= What the task requires =
Please repeat every entry, keeping each one exactly the same.

Records contained in a dataset:
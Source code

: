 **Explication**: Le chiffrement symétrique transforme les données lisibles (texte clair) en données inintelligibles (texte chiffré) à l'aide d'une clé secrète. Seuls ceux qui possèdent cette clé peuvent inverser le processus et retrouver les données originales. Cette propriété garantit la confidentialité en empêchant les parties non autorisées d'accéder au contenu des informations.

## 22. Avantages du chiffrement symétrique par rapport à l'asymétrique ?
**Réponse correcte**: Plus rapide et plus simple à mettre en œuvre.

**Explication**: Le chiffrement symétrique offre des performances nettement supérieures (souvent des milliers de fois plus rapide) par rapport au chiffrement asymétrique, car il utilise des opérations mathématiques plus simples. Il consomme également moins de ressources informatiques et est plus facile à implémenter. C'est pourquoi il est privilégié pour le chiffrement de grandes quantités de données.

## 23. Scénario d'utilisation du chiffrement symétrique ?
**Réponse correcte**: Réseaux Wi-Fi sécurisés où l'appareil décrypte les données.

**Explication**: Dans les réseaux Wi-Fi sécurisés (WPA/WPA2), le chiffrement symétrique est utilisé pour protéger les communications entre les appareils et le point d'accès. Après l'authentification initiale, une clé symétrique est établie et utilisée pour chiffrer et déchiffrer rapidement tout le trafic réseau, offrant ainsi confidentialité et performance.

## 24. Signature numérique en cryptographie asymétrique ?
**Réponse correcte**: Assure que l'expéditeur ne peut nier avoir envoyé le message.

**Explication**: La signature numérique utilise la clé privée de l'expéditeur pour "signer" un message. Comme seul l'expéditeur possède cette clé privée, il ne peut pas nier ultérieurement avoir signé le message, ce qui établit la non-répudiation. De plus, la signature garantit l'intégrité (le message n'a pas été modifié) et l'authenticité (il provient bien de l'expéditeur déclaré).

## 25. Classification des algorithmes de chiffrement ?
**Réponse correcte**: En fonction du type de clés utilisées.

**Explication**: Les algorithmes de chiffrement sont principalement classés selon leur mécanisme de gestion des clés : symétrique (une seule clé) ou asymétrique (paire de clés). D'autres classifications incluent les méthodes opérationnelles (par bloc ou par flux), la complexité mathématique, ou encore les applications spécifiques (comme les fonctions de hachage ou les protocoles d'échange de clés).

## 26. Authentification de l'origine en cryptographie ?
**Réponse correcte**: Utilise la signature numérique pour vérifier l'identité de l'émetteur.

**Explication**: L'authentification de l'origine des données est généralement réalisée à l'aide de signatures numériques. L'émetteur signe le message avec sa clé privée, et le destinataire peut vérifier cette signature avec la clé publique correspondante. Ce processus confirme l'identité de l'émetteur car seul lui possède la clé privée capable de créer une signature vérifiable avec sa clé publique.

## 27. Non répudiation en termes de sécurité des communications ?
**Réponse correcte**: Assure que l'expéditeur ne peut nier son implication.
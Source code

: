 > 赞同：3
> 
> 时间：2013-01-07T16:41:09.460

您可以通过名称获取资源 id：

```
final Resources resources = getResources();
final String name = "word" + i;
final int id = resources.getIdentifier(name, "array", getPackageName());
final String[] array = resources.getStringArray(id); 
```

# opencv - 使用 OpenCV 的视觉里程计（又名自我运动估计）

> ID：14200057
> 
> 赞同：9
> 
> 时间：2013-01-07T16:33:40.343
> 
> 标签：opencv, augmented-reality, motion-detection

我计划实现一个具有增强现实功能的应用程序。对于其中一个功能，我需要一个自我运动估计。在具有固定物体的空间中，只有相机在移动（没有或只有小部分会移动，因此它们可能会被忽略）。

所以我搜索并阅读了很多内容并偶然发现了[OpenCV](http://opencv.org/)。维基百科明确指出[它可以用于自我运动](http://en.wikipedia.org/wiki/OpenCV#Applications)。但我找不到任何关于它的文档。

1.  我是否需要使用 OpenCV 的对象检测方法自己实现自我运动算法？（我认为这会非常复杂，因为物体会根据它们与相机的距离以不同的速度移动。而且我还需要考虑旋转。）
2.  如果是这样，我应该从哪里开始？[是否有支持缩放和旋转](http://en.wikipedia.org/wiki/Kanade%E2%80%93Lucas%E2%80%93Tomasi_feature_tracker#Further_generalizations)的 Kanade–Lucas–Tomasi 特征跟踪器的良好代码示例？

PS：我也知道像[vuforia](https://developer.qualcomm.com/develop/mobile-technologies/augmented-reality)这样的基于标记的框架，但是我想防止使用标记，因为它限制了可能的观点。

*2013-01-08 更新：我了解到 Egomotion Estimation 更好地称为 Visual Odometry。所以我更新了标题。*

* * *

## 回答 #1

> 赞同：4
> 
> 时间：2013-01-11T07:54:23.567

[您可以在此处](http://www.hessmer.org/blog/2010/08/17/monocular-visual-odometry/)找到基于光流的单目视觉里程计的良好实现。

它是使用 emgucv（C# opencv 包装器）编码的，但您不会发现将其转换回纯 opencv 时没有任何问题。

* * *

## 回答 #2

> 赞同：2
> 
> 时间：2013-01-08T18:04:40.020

= Expected answer =
Source code

: **Explication**: Le chiffrement symétrique transforme les données lisibles (texte clair) en données inintelligibles (texte chiffré) à l'aide d'une clé secrète. Seuls ceux qui possèdent cette clé peuvent inverser le processus et retrouver les données originales. Cette propriété garantit la confidentialité en empêchant les parties non autorisées d'accéder au contenu des informations.

## 22. Avantages du chiffrement symétrique par rapport à l'asymétrique ?
**Réponse correcte**: Plus rapide et plus simple à mettre en œuvre.

**Explication**: Le chiffrement symétrique offre des performances nettement supérieures (souvent des milliers de fois plus rapide) par rapport au chiffrement asymétrique, car il utilise des opérations mathématiques plus simples. Il consomme également moins de ressources informatiques et est plus facile à implémenter. C'est pourquoi il est privilégié pour le chiffrement de grandes quantités de données.

## 23. Scénario d'utilisation du chiffrement symétrique ?
**Réponse correcte**: Réseaux Wi-Fi sécurisés où l'appareil décrypte les données.

**Explication**: Dans les réseaux Wi-Fi sécurisés (WPA/WPA2), le chiffrement symétrique est utilisé pour protéger les communications entre les appareils et le point d'accès. Après l'authentification initiale, une clé symétrique est établie et utilisée pour chiffrer et déchiffrer rapidement tout le trafic réseau, offrant ainsi confidentialité et performance.

## 24. Signature numérique en cryptographie asymétrique ?
**Réponse correcte**: Assure que l'expéditeur ne peut nier avoir envoyé le message.

**Explication**: La signature numérique utilise la clé privée de l'expéditeur pour "signer" un message. Comme seul l'expéditeur possède cette clé privée, il ne peut pas nier ultérieurement avoir signé le message, ce qui établit la non-répudiation. De plus, la signature garantit l'intégrité (le message n'a pas été modifié) et l'authenticité (il provient bien de l'expéditeur déclaré).

## 25. Classification des algorithmes de chiffrement ?
**Réponse correcte**: En fonction du type de clés utilisées.

**Explication**: Les algorithmes de chiffrement sont principalement classés selon leur mécanisme de gestion des clés : symétrique (une seule clé) ou asymétrique (paire de clés). D'autres classifications incluent les méthodes opérationnelles (par bloc ou par flux), la complexité mathématique, ou encore les applications spécifiques (comme les fonctions de hachage ou les protocoles d'échange de clés).

## 26. Authentification de l'origine en cryptographie ?
**Réponse correcte**: Utilise la signature numérique pour vérifier l'identité de l'émetteur.

**Explication**: L'authentification de l'origine des données est généralement réalisée à l'aide de signatures numériques. L'émetteur signe le message avec sa clé privée, et le destinataire peut vérifier cette signature avec la clé publique correspondante. Ce processus confirme l'identité de l'émetteur car seul lui possède la clé privée capable de créer une signature vérifiable avec sa clé publique.

## 27. Non répudiation en termes de sécurité des communications ?
**Réponse correcte**: Assure que l'expéditeur ne peut nier son implication.
Source code

: > 赞同：3
> 
> 时间：2013-01-07T16:41:09.460

您可以通过名称获取资源 id：

```
final Resources resources = getResources();
final String name = "word" + i;
final int id = resources.getIdentifier(name, "array", getPackageName());
final String[] array = resources.getStringArray(id); 
```

# opencv - 使用 OpenCV 的视觉里程计（又名自我运动估计）

> ID：14200057
> 
> 赞同：9
> 
> 时间：2013-01-07T16:33:40.343
> 
> 标签：opencv, augmented-reality, motion-detection

我计划实现一个具有增强现实功能的应用程序。对于其中一个功能，我需要一个自我运动估计。在具有固定物体的空间中，只有相机在移动（没有或只有小部分会移动，因此它们可能会被忽略）。

所以我搜索并阅读了很多内容并偶然发现了[OpenCV](http://opencv.org/)。维基百科明确指出[它可以用于自我运动](http://en.wikipedia.org/wiki/OpenCV#Applications)。但我找不到任何关于它的文档。

1.  我是否需要使用 OpenCV 的对象检测方法自己实现自我运动算法？（我认为这会非常复杂，因为物体会根据它们与相机的距离以不同的速度移动。而且我还需要考虑旋转。）
2.  如果是这样，我应该从哪里开始？[是否有支持缩放和旋转](http://en.wikipedia.org/wiki/Kanade%E2%80%93Lucas%E2%80%93Tomasi_feature_tracker#Further_generalizations)的 Kanade–Lucas–Tomasi 特征跟踪器的良好代码示例？

PS：我也知道像[vuforia](https://developer.qualcomm.com/develop/mobile-technologies/augmented-reality)这样的基于标记的框架，但是我想防止使用标记，因为它限制了可能的观点。

*2013-01-08 更新：我了解到 Egomotion Estimation 更好地称为 Visual Odometry。所以我更新了标题。*

* * *

## 回答 #1

> 赞同：4
> 
> 时间：2013-01-11T07:54:23.567

[您可以在此处](http://www.hessmer.org/blog/2010/08/17/monocular-visual-odometry/)找到基于光流的单目视觉里程计的良好实现。

它是使用 emgucv（C# opencv 包装器）编码的，但您不会发现将其转换回纯 opencv 时没有任何问题。

* * *

## 回答 #2

> 赞同：2
> 
> 时间：2013-01-08T18:04:40.020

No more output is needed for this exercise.